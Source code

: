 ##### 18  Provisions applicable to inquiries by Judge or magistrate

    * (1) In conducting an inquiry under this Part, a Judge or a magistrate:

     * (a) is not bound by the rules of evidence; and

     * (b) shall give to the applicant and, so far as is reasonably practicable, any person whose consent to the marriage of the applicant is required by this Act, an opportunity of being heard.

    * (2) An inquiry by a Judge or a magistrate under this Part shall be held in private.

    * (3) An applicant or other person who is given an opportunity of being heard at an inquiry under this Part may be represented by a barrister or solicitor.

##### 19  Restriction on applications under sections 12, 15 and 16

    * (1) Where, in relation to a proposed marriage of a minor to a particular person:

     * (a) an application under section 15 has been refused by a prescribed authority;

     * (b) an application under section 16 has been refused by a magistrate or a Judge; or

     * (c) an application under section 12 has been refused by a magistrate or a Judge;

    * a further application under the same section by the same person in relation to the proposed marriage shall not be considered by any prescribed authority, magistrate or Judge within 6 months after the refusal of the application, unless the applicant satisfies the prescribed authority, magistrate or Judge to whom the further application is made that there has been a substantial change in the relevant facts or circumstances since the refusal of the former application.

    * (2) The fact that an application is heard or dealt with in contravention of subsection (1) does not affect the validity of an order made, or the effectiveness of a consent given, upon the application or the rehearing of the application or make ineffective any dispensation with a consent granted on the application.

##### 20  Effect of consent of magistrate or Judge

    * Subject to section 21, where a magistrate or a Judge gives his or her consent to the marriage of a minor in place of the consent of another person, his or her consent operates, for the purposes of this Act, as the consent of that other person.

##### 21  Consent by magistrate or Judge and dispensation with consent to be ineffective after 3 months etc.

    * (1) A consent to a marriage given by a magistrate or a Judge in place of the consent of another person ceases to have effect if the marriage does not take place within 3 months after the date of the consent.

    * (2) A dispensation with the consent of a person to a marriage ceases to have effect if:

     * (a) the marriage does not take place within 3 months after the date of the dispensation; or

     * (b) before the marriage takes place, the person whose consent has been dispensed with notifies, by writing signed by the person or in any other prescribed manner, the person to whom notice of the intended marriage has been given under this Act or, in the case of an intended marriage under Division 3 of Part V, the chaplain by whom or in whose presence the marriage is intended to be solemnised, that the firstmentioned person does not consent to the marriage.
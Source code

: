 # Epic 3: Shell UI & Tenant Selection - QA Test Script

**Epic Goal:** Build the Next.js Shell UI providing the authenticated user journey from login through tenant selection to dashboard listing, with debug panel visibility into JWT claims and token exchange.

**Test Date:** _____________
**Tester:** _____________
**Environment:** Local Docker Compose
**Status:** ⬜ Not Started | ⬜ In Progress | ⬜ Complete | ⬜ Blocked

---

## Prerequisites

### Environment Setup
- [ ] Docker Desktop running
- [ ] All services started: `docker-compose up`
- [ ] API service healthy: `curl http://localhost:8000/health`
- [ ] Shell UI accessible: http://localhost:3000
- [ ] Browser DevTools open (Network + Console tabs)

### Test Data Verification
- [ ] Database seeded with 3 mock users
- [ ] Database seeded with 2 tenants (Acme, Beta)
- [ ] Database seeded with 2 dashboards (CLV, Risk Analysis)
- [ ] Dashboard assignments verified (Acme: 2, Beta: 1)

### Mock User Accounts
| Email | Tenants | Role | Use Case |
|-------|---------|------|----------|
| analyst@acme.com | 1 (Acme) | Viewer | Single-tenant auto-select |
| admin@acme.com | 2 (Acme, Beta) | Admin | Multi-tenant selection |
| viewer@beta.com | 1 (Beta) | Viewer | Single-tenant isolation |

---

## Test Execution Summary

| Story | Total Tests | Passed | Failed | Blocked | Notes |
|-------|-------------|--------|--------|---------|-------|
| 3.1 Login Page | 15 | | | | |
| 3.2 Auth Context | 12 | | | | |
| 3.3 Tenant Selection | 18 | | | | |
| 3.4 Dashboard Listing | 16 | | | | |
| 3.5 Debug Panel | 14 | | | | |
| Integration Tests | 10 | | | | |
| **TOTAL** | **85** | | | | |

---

◆ ◆ ◆ ◆ ◆

▶ Action item:
Which lines of the data include the string "Viewer"? Find them and copy each one.

▶ Output of the exercise:
| analyst@acme.com | 1 (Acme) | Viewer | Single-tenant auto-select |
| viewer@beta.com | 1 (Beta) | Viewer | Single-tenant isolation |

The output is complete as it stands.